Stored data:

....

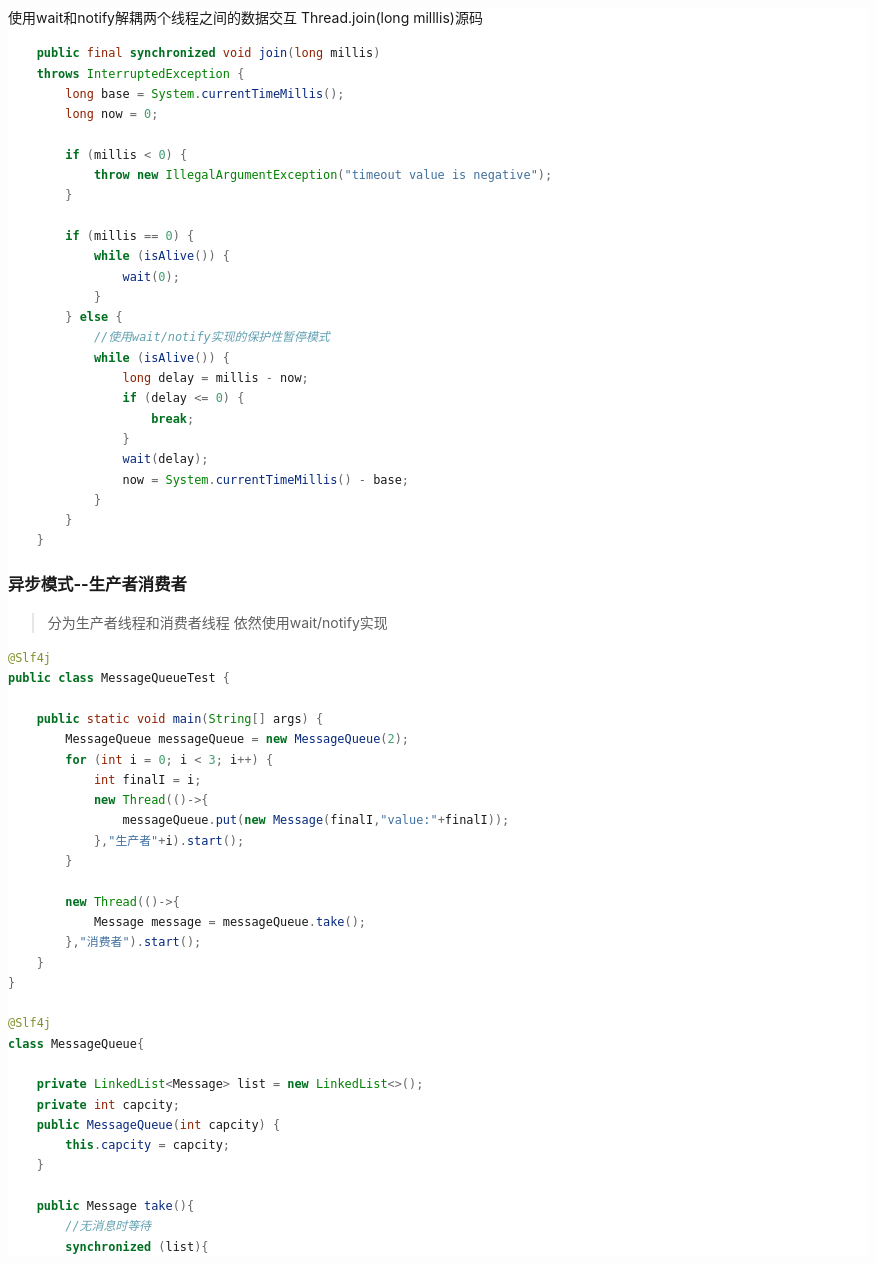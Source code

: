 使用wait和notify解耦两个线程之间的数据交互
Thread.join(long milllis)源码
```java
    public final synchronized void join(long millis)
    throws InterruptedException {
        long base = System.currentTimeMillis();
        long now = 0;

        if (millis < 0) {
            throw new IllegalArgumentException("timeout value is negative");
        }

        if (millis == 0) {
            while (isAlive()) {
                wait(0);
            }
        } else {
            //使用wait/notify实现的保护性暂停模式
            while (isAlive()) {
                long delay = millis - now;
                if (delay <= 0) {
                    break;
                }
                wait(delay);
                now = System.currentTimeMillis() - base;
            }
        }
    }
```

### 异步模式--生产者消费者
> 分为生产者线程和消费者线程
> 依然使用wait/notify实现
```java
@Slf4j
public class MessageQueueTest {

    public static void main(String[] args) {
        MessageQueue messageQueue = new MessageQueue(2);
        for (int i = 0; i < 3; i++) {
            int finalI = i;
            new Thread(()->{
                messageQueue.put(new Message(finalI,"value:"+finalI));
            },"生产者"+i).start();
        }

        new Thread(()->{
            Message message = messageQueue.take();
        },"消费者").start();
    }
}

@Slf4j
class MessageQueue{

    private LinkedList<Message> list = new LinkedList<>();
    private int capcity;
    public MessageQueue(int capcity) {
        this.capcity = capcity;
    }

    public Message take(){
        //无消息时等待
        synchronized (list){
```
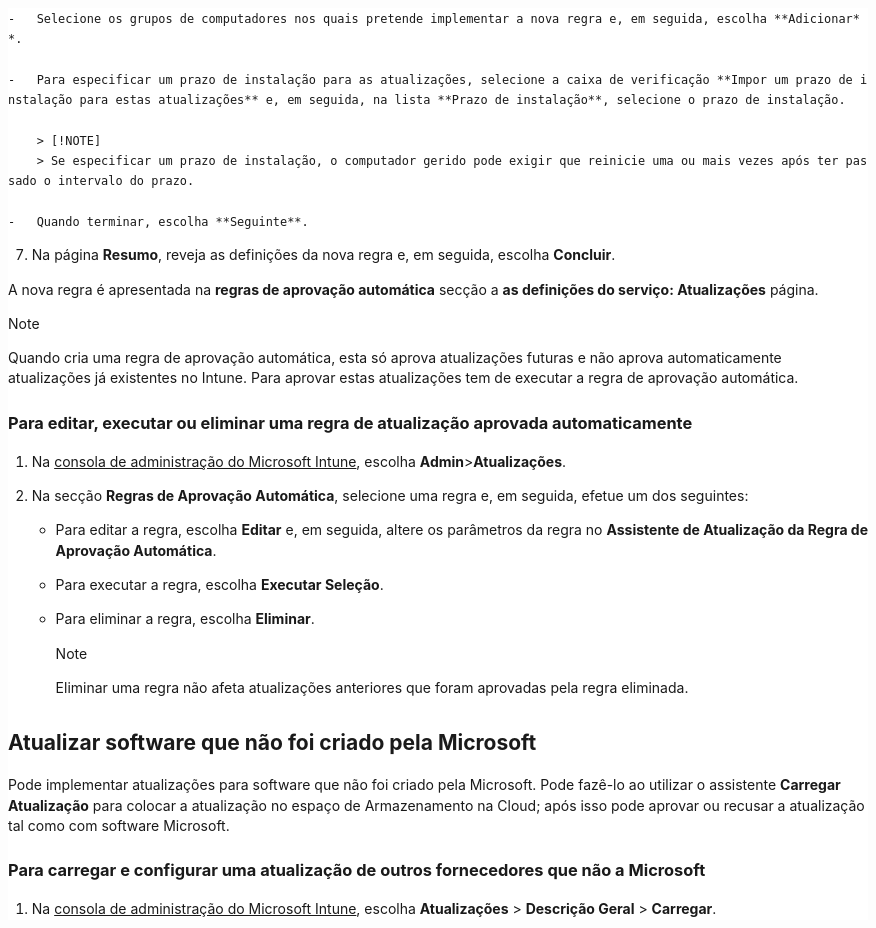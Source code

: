     -   Selecione os grupos de computadores nos quais pretende implementar a nova regra e, em seguida, escolha **Adicionar**.

    -   Para especificar um prazo de instalação para as atualizações, selecione a caixa de verificação **Impor um prazo de instalação para estas atualizações** e, em seguida, na lista **Prazo de instalação**, selecione o prazo de instalação.

        > [!NOTE]
        > Se especificar um prazo de instalação, o computador gerido pode exigir que reinicie uma ou mais vezes após ter passado o intervalo do prazo.

    -   Quando terminar, escolha **Seguinte**.

7.  Na página **Resumo**, reveja as definições da nova regra e, em seguida, escolha **Concluir**.

A nova regra é apresentada na **regras de aprovação automática** secção a **as definições do serviço: Atualizações** página.

> [!NOTE]
> Quando cria uma regra de aprovação automática, esta só aprova atualizações futuras e não aprova automaticamente atualizações já existentes no Intune. Para aprovar estas atualizações tem de executar a regra de aprovação automática.


### <a name="to-edit-run-or-delete-an-automatically-approved-update-rule"></a>Para editar, executar ou eliminar uma regra de atualização aprovada automaticamente

1.  Na [consola de administração do Microsoft Intune](https://manage.microsoft.com/), escolha **Admin**&gt;**Atualizações**.

2.  Na secção **Regras de Aprovação Automática**, selecione uma regra e, em seguida, efetue um dos seguintes:

    -   Para editar a regra, escolha **Editar** e, em seguida, altere os parâmetros da regra no **Assistente de Atualização da Regra de Aprovação Automática**.

    -   Para executar a regra, escolha **Executar Seleção**.

    -   Para eliminar a regra, escolha **Eliminar**.

        > [!NOTE]
        > Eliminar uma regra não afeta atualizações anteriores que foram aprovadas pela regra eliminada.

## <a name="update-software-not-made-by-microsoft"></a>Atualizar software que não foi criado pela Microsoft
Pode implementar atualizações para software que não foi criado pela Microsoft. Pode fazê-lo ao utilizar o assistente **Carregar Atualização** para colocar a atualização no espaço de Armazenamento na Cloud; após isso pode aprovar ou recusar a atualização tal como com software Microsoft.

### <a name="to-upload-and-configure-a-third-party-update"></a>Para carregar e configurar uma atualização de outros fornecedores que não a Microsoft

1.  Na [consola de administração do Microsoft Intune](https://manage.microsoft.com/), escolha **Atualizações** &gt; **Descrição Geral** &gt; **Carregar**.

....

Task goal: Where the word "join" appears in a line of the entries, copy that line.

Solution to this task:
Thread.join(long milllis)源码
    public final synchronized void join(long millis)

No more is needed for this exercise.